Work required —
Write out every line below that contains "supplierId".

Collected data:
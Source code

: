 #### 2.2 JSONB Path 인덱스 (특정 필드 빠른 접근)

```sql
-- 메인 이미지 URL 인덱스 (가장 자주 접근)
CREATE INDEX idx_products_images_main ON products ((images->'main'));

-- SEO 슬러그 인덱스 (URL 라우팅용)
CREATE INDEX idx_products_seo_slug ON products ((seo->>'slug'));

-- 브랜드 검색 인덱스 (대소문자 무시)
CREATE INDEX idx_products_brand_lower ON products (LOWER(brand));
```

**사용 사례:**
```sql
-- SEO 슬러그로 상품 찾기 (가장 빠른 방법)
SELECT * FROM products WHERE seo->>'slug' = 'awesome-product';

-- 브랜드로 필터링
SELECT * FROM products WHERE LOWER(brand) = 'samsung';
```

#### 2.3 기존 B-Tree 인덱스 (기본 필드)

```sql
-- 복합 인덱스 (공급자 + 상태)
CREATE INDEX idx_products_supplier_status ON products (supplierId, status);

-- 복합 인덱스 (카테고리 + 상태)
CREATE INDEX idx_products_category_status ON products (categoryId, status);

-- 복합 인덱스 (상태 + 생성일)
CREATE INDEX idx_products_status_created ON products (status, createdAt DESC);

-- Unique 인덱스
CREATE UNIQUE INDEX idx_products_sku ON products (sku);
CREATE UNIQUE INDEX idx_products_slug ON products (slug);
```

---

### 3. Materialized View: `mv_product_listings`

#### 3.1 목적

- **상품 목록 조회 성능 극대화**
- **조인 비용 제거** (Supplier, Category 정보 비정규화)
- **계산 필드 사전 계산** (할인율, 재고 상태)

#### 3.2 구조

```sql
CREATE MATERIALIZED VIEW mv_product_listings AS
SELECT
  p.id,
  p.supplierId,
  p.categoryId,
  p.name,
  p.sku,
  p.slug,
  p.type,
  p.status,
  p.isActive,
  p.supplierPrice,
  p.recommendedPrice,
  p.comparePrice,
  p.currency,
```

Finished exercise —
CREATE INDEX idx_products_supplier_status ON products (supplierId, status);
  p.supplierId,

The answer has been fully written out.